To Say Goodbye Again is a short but emotionally wide-ranging collection that moves through grief, memory, love, masculinity, work, faith, family, and trauma with a striking lack of self-protective distance. Author Jac Winters writes in a mode that is part confessional poetry, part personal testimony, and part manifesto, so the book feels less like a curated sequence than a life speaking in bursts. It begins in mourning, circles through pieces about childhood, parents, romance, trucking, and the death of a beloved dog, and culminates in “Princess,” a devastating autobiographical account of childhood abuse that recasts much of the book in a harsher, sadder light. What stayed with me most was the sense that Winters is trying, again and again, to turn private pain into language sturdy enough to carry it.

There’s very little irony here, and almost no cool detachment.

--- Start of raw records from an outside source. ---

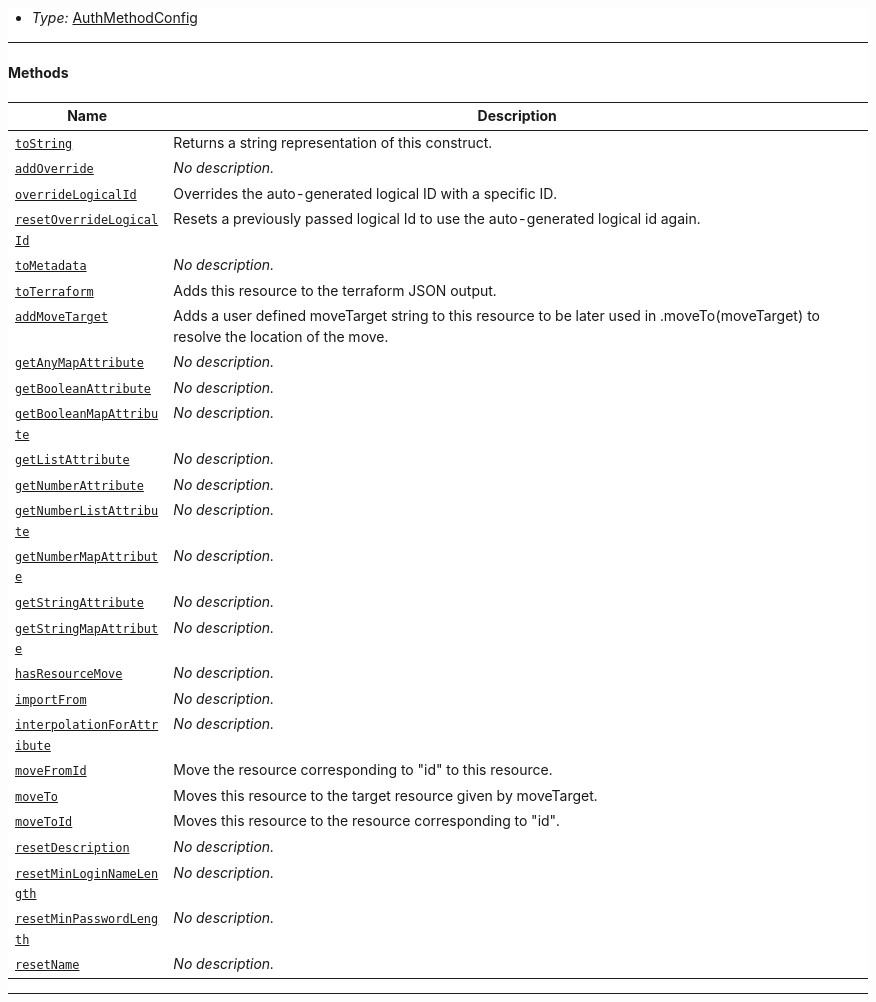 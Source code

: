 - *Type:* <a href="#@cdktf/provider-boundary.authMethod.AuthMethodConfig">AuthMethodConfig</a>

---

#### Methods <a name="Methods" id="Methods"></a>

| **Name** | **Description** |
| --- | --- |
| <code><a href="#@cdktf/provider-boundary.authMethod.AuthMethod.toString">toString</a></code> | Returns a string representation of this construct. |
| <code><a href="#@cdktf/provider-boundary.authMethod.AuthMethod.addOverride">addOverride</a></code> | *No description.* |
| <code><a href="#@cdktf/provider-boundary.authMethod.AuthMethod.overrideLogicalId">overrideLogicalId</a></code> | Overrides the auto-generated logical ID with a specific ID. |
| <code><a href="#@cdktf/provider-boundary.authMethod.AuthMethod.resetOverrideLogicalId">resetOverrideLogicalId</a></code> | Resets a previously passed logical Id to use the auto-generated logical id again. |
| <code><a href="#@cdktf/provider-boundary.authMethod.AuthMethod.toMetadata">toMetadata</a></code> | *No description.* |
| <code><a href="#@cdktf/provider-boundary.authMethod.AuthMethod.toTerraform">toTerraform</a></code> | Adds this resource to the terraform JSON output. |
| <code><a href="#@cdktf/provider-boundary.authMethod.AuthMethod.addMoveTarget">addMoveTarget</a></code> | Adds a user defined moveTarget string to this resource to be later used in .moveTo(moveTarget) to resolve the location of the move. |
| <code><a href="#@cdktf/provider-boundary.authMethod.AuthMethod.getAnyMapAttribute">getAnyMapAttribute</a></code> | *No description.* |
| <code><a href="#@cdktf/provider-boundary.authMethod.AuthMethod.getBooleanAttribute">getBooleanAttribute</a></code> | *No description.* |
| <code><a href="#@cdktf/provider-boundary.authMethod.AuthMethod.getBooleanMapAttribute">getBooleanMapAttribute</a></code> | *No description.* |
| <code><a href="#@cdktf/provider-boundary.authMethod.AuthMethod.getListAttribute">getListAttribute</a></code> | *No description.* |
| <code><a href="#@cdktf/provider-boundary.authMethod.AuthMethod.getNumberAttribute">getNumberAttribute</a></code> | *No description.* |
| <code><a href="#@cdktf/provider-boundary.authMethod.AuthMethod.getNumberListAttribute">getNumberListAttribute</a></code> | *No description.* |
| <code><a href="#@cdktf/provider-boundary.authMethod.AuthMethod.getNumberMapAttribute">getNumberMapAttribute</a></code> | *No description.* |
| <code><a href="#@cdktf/provider-boundary.authMethod.AuthMethod.getStringAttribute">getStringAttribute</a></code> | *No description.* |
| <code><a href="#@cdktf/provider-boundary.authMethod.AuthMethod.getStringMapAttribute">getStringMapAttribute</a></code> | *No description.* |
| <code><a href="#@cdktf/provider-boundary.authMethod.AuthMethod.hasResourceMove">hasResourceMove</a></code> | *No description.* |
| <code><a href="#@cdktf/provider-boundary.authMethod.AuthMethod.importFrom">importFrom</a></code> | *No description.* |
| <code><a href="#@cdktf/provider-boundary.authMethod.AuthMethod.interpolationForAttribute">interpolationForAttribute</a></code> | *No description.* |
| <code><a href="#@cdktf/provider-boundary.authMethod.AuthMethod.moveFromId">moveFromId</a></code> | Move the resource corresponding to "id" to this resource. |
| <code><a href="#@cdktf/provider-boundary.authMethod.AuthMethod.moveTo">moveTo</a></code> | Moves this resource to the target resource given by moveTarget. |
| <code><a href="#@cdktf/provider-boundary.authMethod.AuthMethod.moveToId">moveToId</a></code> | Moves this resource to the resource corresponding to "id". |
| <code><a href="#@cdktf/provider-boundary.authMethod.AuthMethod.resetDescription">resetDescription</a></code> | *No description.* |
| <code><a href="#@cdktf/provider-boundary.authMethod.AuthMethod.resetMinLoginNameLength">resetMinLoginNameLength</a></code> | *No description.* |
| <code><a href="#@cdktf/provider-boundary.authMethod.AuthMethod.resetMinPasswordLength">resetMinPasswordLength</a></code> | *No description.* |
| <code><a href="#@cdktf/provider-boundary.authMethod.AuthMethod.resetName">resetName</a></code> | *No description.* |

--- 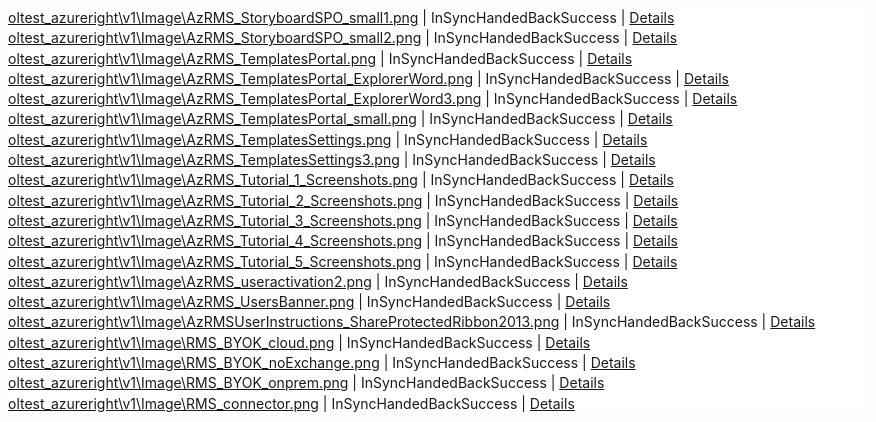  [oltest_azureright\v1\Image\AzRMS_StoryboardSPO_small1.png](https://github.com/kimizhu/oltest_azureright/blob/494292d9f02d234ebdf3fb49c5851ded10ee54a1/oltest_azureright/v1/Image/AzRMS_StoryboardSPO_small1.png) | InSyncHandedBackSuccess | [Details](#a7be1d4be635df3f97197c34b5ec6e18d3c7bbd180)
 [oltest_azureright\v1\Image\AzRMS_StoryboardSPO_small2.png](https://github.com/kimizhu/oltest_azureright/blob/494292d9f02d234ebdf3fb49c5851ded10ee54a1/oltest_azureright/v1/Image/AzRMS_StoryboardSPO_small2.png) | InSyncHandedBackSuccess | [Details](#d755cfb48974698b324dc51a3605cf1ad6eefa8b81)
 [oltest_azureright\v1\Image\AzRMS_TemplatesPortal.png](https://github.com/kimizhu/oltest_azureright/blob/494292d9f02d234ebdf3fb49c5851ded10ee54a1/oltest_azureright/v1/Image/AzRMS_TemplatesPortal.png) | InSyncHandedBackSuccess | [Details](#df64a7d340fab235878695b48dfea7f58e4b468d83)
 [oltest_azureright\v1\Image\AzRMS_TemplatesPortal_ExplorerWord.png](https://github.com/kimizhu/oltest_azureright/blob/494292d9f02d234ebdf3fb49c5851ded10ee54a1/oltest_azureright/v1/Image/AzRMS_TemplatesPortal_ExplorerWord.png) | InSyncHandedBackSuccess | [Details](#a7d52d881e293f35c8dfe37fa65f4d021dc0ec9384)
 [oltest_azureright\v1\Image\AzRMS_TemplatesPortal_ExplorerWord3.png](https://github.com/kimizhu/oltest_azureright/blob/494292d9f02d234ebdf3fb49c5851ded10ee54a1/oltest_azureright/v1/Image/AzRMS_TemplatesPortal_ExplorerWord3.png) | InSyncHandedBackSuccess | [Details](#59b659ee2f0f1557406e05b2fd11feee830de55a85)
 [oltest_azureright\v1\Image\AzRMS_TemplatesPortal_small.png](https://github.com/kimizhu/oltest_azureright/blob/494292d9f02d234ebdf3fb49c5851ded10ee54a1/oltest_azureright/v1/Image/AzRMS_TemplatesPortal_small.png) | InSyncHandedBackSuccess | [Details](#cbf014f54667d2a5218b36be4f560415f29e061a86)
 [oltest_azureright\v1\Image\AzRMS_TemplatesSettings.png](https://github.com/kimizhu/oltest_azureright/blob/494292d9f02d234ebdf3fb49c5851ded10ee54a1/oltest_azureright/v1/Image/AzRMS_TemplatesSettings.png) | InSyncHandedBackSuccess | [Details](#5ec639eaaf1c2288b242edcd3755f4329dbc4b8687)
 [oltest_azureright\v1\Image\AzRMS_TemplatesSettings3.png](https://github.com/kimizhu/oltest_azureright/blob/494292d9f02d234ebdf3fb49c5851ded10ee54a1/oltest_azureright/v1/Image/AzRMS_TemplatesSettings3.png) | InSyncHandedBackSuccess | [Details](#013060de59f3814245151184a2e0af8e6e6466bb88)
 [oltest_azureright\v1\Image\AzRMS_Tutorial_1_Screenshots.png](https://github.com/kimizhu/oltest_azureright/blob/494292d9f02d234ebdf3fb49c5851ded10ee54a1/oltest_azureright/v1/Image/AzRMS_Tutorial_1_Screenshots.png) | InSyncHandedBackSuccess | [Details](#ff6cfad88db7d2e6e0026232d4d397e2de8ced3789)
 [oltest_azureright\v1\Image\AzRMS_Tutorial_2_Screenshots.png](https://github.com/kimizhu/oltest_azureright/blob/494292d9f02d234ebdf3fb49c5851ded10ee54a1/oltest_azureright/v1/Image/AzRMS_Tutorial_2_Screenshots.png) | InSyncHandedBackSuccess | [Details](#6920708cdf154d659afe01079401cbcc1c1c6ab193)
 [oltest_azureright\v1\Image\AzRMS_Tutorial_3_Screenshots.png](https://github.com/kimizhu/oltest_azureright/blob/494292d9f02d234ebdf3fb49c5851ded10ee54a1/oltest_azureright/v1/Image/AzRMS_Tutorial_3_Screenshots.png) | InSyncHandedBackSuccess | [Details](#579a3f016f81fe1213d1bcfbd23a7f94d9d8bcf795)
 [oltest_azureright\v1\Image\AzRMS_Tutorial_4_Screenshots.png](https://github.com/kimizhu/oltest_azureright/blob/494292d9f02d234ebdf3fb49c5851ded10ee54a1/oltest_azureright/v1/Image/AzRMS_Tutorial_4_Screenshots.png) | InSyncHandedBackSuccess | [Details](#37d25df05bcdb63fef2c9d3b2e04370f527f22ba96)
 [oltest_azureright\v1\Image\AzRMS_Tutorial_5_Screenshots.png](https://github.com/kimizhu/oltest_azureright/blob/494292d9f02d234ebdf3fb49c5851ded10ee54a1/oltest_azureright/v1/Image/AzRMS_Tutorial_5_Screenshots.png) | InSyncHandedBackSuccess | [Details](#05d619a0282fd3ce88a1126d991e2641ef801f0e97)
 [oltest_azureright\v1\Image\AzRMS_useractivation2.png](https://github.com/kimizhu/oltest_azureright/blob/494292d9f02d234ebdf3fb49c5851ded10ee54a1/oltest_azureright/v1/Image/AzRMS_useractivation2.png) | InSyncHandedBackSuccess | [Details](#c8abedb0b383003138792715518ae11ce3406ef498)
 [oltest_azureright\v1\Image\AzRMS_UsersBanner.png](https://github.com/kimizhu/oltest_azureright/blob/494292d9f02d234ebdf3fb49c5851ded10ee54a1/oltest_azureright/v1/Image/AzRMS_UsersBanner.png) | InSyncHandedBackSuccess | [Details](#d922db6b88e858d53fb28e5847ef58ab4d042ffc99)
 [oltest_azureright\v1\Image\AzRMSUserInstructions_ShareProtectedRibbon2013.png](https://github.com/kimizhu/oltest_azureright/blob/494292d9f02d234ebdf3fb49c5851ded10ee54a1/oltest_azureright/v1/Image/AzRMSUserInstructions_ShareProtectedRibbon2013.png) | InSyncHandedBackSuccess | [Details](#05f9ef9a3f6258fb49f39f034e84c773dad451b6100)
 [oltest_azureright\v1\Image\RMS_BYOK_cloud.png](https://github.com/kimizhu/oltest_azureright/blob/494292d9f02d234ebdf3fb49c5851ded10ee54a1/oltest_azureright/v1/Image/RMS_BYOK_cloud.png) | InSyncHandedBackSuccess | [Details](#88e697641696002884880857174a50a15d094640103)
 [oltest_azureright\v1\Image\RMS_BYOK_noExchange.png](https://github.com/kimizhu/oltest_azureright/blob/494292d9f02d234ebdf3fb49c5851ded10ee54a1/oltest_azureright/v1/Image/RMS_BYOK_noExchange.png) | InSyncHandedBackSuccess | [Details](#61ce88571236a26e129e79ae8af9b3ed238459a3104)
 [oltest_azureright\v1\Image\RMS_BYOK_onprem.png](https://github.com/kimizhu/oltest_azureright/blob/494292d9f02d234ebdf3fb49c5851ded10ee54a1/oltest_azureright/v1/Image/RMS_BYOK_onprem.png) | InSyncHandedBackSuccess | [Details](#cc30bb9a04aba3747282a3aba9ab8d668e263c0b105)
 [oltest_azureright\v1\Image\RMS_connector.png](https://github.com/kimizhu/oltest_azureright/blob/494292d9f02d234ebdf3fb49c5851ded10ee54a1/oltest_azureright/v1/Image/RMS_connector.png) | InSyncHandedBackSuccess | [Details](#c91e5ca163103359c297261b768403f061f66ec9106)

Winters writes as someone who means every line, and that sincerity gives the collection its force. “To Say Goodbye Again” and “Please Remember Me” ache with a plainspoken fear of loss and disappearance, while “Big Ben,” about the sudden death of a dog, is so direct in its grief that it almost disarms criticism. Even “No Matter Where I Go,” with its return to the childhood block, has an unguarded tenderness that I found genuinely affecting. I believed the emotional stake in nearly all of the poems. The book’s warmth comes not from polish but from exposure. Winters is willing to sound earnest, wounded, grateful, furious.

Winters often reaches for grandeur, piling image on image, and sometimes that intensity lands beautifully. Even when the phrasing grows ornate, the ideas underneath are clear: love dignifies us, work hardens and defines us, grief rearranges the soul, and survival demands that a person stop hiding. I found “Fueled My Drive” especially revealing in that respect because it frames self-acceptance not as branding or self-help, but as a hard-won moral act. And once I reached “Princess,” the whole collection changed shape for me. Its lyrical approach to such unbearable material won’t work for every reader, but I found it haunting precisely because it preserves the confusion of a child’s memory alongside the adult voice trying to name what happened.

I came away feeling that To Say Goodbye Again is vulnerable and deeply felt, which is also why it resonated with me. I think its greatest strength is emotional candor, the feeling that someone is finally saying the thing they’ve carried too long in silence. I’d recommend it to readers who value autobiographical poetry, reflective writing about grief and endurance, and books that care more about truth-telling than literary neatness. This is the kind of book that doesn’t ask to be admired so much as it asks to be felt.